実母への復讐を掲げる、義理堅いサイコパス系ダークヒーロー
『101匹わんちゃん』(1961)でダルメシアン犬たちを誘拐し、皮のコートを作ろうとした悪名高いクルエラの若き日を描く本作(2021)。70年代、ロンドン。素行の悪さが原因で学校を退学になったエステラ、後のクルエラは盗みをしながら、デザイナーになろうと決意。カリスマ・デザイナー、バロネスと出会うが……。半黒半白ヘアスタイル、パンク・ファッションのクールなクルエラに扮したのはエマ・ストーン。制作総指揮も担当した。アカデミー賞では衣装デザイン賞に輝き、続編が待たれる。ちなみに『101』(1996)ではグレン・クローズがクルエラ役。

『マレフィセント』のマレフィセント

愛と優しさを取り戻すためなら、悪者にだってなれる
オーロラ姫に呪いをかけたマレフィセントの視点から『眠れる森の美女』を描いたダークファンタジー。大きな角を持つ邪悪な妖精、マレフィセント。彼女はなぜ悪に染まったのか。そこには人間の裏切りと翼を奪われた悲しい過去があった。出っ張った頬骨やスラリとした体型など、アンジーがディズニーの人気ヴィラン、マレフィセントを体現した本作(2014)。彼女の実子、ヴィヴィアンが幼いオーロラを演じるほか、ザハラとパックスもカメオ出演。『マレフィセント2』(2019)でもマレフィセントは不遇。思わず、肩を持ちたくなるほど。
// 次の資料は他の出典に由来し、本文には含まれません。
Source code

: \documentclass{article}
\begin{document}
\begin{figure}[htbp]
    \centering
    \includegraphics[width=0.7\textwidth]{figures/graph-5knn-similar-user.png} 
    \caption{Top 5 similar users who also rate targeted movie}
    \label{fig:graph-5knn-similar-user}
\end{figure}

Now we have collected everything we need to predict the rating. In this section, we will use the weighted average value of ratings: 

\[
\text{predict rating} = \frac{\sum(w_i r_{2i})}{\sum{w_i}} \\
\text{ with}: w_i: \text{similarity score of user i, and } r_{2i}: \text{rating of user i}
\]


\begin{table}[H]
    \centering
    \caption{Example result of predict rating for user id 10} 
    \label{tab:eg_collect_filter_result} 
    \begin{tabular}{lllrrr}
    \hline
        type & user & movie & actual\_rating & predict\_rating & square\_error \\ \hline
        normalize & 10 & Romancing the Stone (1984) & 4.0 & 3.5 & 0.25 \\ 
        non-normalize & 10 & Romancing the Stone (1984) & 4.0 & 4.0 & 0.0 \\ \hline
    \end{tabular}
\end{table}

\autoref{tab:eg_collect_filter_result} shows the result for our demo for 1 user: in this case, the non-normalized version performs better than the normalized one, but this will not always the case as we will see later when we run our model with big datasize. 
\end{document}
いかがだっただろうか。悪役とひとくくりにすれど、そのかたちは実にさまざま。世界征服を企む独裁者もいれば、嫉妬や虚栄心から罪を重ねる者、巧みな言葉で人を操る策士、日常の中で静かに他者を追い詰める支配者もいる。だからこそディズニーのヴィランズは単なる「悪役」ではなく、それぞれ異なる恐ろしさと人間らしさを併せ持ち、物語に深みを与えてきた。新作『ディセンダント:ウィキッド・ワンダーランド』では、そんな悪役=名脇役たちの新たな一面にもぜひ注目してみてはどうだろう。